[The data Boundary: Start]
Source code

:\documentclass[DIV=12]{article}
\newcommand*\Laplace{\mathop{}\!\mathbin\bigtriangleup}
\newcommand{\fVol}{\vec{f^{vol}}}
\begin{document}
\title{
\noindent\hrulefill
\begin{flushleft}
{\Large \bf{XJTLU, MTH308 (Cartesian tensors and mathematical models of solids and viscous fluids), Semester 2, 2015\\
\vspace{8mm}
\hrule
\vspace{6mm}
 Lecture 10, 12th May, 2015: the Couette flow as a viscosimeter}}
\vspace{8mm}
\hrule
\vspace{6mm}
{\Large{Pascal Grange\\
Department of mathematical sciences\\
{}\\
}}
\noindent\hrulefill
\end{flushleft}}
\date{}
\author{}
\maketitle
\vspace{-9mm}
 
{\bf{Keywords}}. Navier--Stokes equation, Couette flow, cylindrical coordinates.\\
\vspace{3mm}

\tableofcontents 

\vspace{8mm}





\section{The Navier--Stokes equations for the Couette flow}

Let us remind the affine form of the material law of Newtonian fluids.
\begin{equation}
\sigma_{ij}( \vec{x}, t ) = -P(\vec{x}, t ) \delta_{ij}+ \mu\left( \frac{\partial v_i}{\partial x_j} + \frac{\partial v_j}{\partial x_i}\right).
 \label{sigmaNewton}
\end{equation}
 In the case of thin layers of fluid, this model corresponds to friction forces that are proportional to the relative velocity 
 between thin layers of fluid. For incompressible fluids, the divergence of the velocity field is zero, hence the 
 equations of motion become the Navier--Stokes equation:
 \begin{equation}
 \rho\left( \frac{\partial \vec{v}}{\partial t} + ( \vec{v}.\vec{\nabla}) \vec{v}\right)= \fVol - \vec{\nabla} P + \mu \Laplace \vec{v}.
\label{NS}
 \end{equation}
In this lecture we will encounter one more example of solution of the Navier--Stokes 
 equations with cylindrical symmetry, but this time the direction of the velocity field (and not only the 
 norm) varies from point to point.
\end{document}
[The data Boundary: End]
**Aim of the exercise:** Every entry above should be returned exactly as written.

**Task result:**
Source code

:\documentclass[DIV=12]{article}
\newcommand*\Laplace{\mathop{}\!\mathbin\bigtriangleup}
\newcommand{\fVol}{\vec{f^{vol}}}
\begin{document}
\title{
\noindent\hrulefill
\begin{flushleft}
{\Large \bf{XJTLU, MTH308 (Cartesian tensors and mathematical models of solids and viscous fluids), Semester 2, 2015\\
\vspace{8mm}
\hrule
\vspace{6mm}
 Lecture 10, 12th May, 2015: the Couette flow as a viscosimeter}}
\vspace{8mm}
\hrule
\vspace{6mm}
{\Large{Pascal Grange\\
Department of mathematical sciences\\
{}\\
}}
\noindent\hrulefill
\end{flushleft}}
\date{}
\author{}
\maketitle
\vspace{-9mm}
 
{\bf{Keywords}}. Navier--Stokes equation, Couette flow, cylindrical coordinates.\\
\vspace{3mm}

\tableofcontents 

\vspace{8mm}





\section{The Navier--Stokes equations for the Couette flow}

Let us remind the affine form of the material law of Newtonian fluids.
\begin{equation}
\sigma_{ij}( \vec{x}, t ) = -P(\vec{x}, t ) \delta_{ij}+ \mu\left( \frac{\partial v_i}{\partial x_j} + \frac{\partial v_j}{\partial x_i}\right).
 \label{sigmaNewton}
\end{equation}
 In the case of thin layers of fluid, this model corresponds to friction forces that are proportional to the relative velocity 
 between thin layers of fluid. For incompressible fluids, the divergence of the velocity field is zero, hence the 
 equations of motion become the Navier--Stokes equation:
 \begin{equation}
 \rho\left( \frac{\partial \vec{v}}{\partial t} + ( \vec{v}.\vec{\nabla}) \vec{v}\right)= \fVol - \vec{\nabla} P + \mu \Laplace \vec{v}.
\label{NS}
 \end{equation}
In this lecture we will encounter one more example of solution of the Navier--Stokes 
 equations with cylindrical symmetry, but this time the direction of the velocity field (and not only the 
 norm) varies from point to point.
\end{document}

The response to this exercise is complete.